## ASSIGNMENT
Go line by line through the data below and count those with the string "Input". Give the number only.
[DATA PROVIDED]
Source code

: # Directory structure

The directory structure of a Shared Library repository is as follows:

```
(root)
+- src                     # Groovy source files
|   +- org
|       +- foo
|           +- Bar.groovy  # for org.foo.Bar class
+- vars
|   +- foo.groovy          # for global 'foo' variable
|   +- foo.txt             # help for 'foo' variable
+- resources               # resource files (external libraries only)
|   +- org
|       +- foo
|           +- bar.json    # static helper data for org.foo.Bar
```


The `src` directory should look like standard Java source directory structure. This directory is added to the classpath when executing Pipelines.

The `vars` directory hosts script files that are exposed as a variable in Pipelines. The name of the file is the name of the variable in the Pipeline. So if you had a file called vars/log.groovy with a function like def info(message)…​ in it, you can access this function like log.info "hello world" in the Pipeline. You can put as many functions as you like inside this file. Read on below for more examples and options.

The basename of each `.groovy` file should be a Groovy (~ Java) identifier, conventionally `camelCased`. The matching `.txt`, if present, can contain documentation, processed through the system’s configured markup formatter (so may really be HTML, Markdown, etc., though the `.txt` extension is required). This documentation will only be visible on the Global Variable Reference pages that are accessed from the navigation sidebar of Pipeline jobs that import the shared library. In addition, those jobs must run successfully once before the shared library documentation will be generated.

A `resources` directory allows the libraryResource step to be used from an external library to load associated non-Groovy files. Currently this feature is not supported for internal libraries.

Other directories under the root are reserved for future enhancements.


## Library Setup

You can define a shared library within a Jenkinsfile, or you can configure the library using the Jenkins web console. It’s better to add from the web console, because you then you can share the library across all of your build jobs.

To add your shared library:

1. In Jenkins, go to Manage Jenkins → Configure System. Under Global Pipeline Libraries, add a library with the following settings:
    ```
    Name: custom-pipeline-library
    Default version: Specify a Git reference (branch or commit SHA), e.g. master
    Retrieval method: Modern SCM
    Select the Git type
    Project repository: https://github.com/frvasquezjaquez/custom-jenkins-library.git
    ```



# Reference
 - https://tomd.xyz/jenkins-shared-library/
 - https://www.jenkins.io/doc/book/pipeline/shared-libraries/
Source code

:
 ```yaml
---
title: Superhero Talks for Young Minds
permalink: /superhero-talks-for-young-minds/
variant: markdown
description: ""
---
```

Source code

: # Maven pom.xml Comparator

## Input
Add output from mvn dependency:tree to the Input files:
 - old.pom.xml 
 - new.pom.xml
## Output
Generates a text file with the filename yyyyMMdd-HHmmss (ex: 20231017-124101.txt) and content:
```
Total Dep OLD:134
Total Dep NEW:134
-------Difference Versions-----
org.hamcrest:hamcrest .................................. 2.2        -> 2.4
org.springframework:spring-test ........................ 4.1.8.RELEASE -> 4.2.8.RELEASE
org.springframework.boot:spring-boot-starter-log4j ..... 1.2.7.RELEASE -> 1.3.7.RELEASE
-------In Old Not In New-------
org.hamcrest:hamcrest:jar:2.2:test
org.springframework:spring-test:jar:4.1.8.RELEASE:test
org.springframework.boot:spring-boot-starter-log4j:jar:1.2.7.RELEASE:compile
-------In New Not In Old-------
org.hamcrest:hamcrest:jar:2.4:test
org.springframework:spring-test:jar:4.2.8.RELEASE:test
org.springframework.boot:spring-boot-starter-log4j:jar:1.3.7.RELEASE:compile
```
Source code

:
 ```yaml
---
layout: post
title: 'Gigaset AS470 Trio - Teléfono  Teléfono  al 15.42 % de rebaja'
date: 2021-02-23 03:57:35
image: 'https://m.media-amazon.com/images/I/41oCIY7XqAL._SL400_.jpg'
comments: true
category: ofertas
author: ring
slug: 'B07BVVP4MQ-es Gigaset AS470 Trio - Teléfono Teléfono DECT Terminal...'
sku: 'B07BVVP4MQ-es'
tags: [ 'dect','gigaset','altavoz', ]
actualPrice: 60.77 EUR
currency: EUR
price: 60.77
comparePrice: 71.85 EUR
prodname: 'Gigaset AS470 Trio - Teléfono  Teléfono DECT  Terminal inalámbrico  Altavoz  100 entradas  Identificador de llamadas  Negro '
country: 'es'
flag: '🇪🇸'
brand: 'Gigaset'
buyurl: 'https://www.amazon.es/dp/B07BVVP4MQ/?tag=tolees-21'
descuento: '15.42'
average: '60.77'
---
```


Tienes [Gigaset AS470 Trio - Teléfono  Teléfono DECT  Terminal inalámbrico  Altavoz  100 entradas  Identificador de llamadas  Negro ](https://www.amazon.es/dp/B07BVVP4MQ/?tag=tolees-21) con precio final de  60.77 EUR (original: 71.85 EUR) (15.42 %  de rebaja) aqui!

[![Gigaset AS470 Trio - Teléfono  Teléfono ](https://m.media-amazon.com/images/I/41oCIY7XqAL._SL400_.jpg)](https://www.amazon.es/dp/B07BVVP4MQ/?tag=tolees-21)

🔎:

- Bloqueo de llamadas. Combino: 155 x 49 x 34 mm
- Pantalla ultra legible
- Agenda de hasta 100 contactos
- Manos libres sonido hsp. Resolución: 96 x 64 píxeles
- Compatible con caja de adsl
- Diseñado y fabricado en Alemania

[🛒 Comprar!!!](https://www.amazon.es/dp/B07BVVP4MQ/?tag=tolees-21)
[/DATA PROVIDED]
## THE COMPLETED TASK
2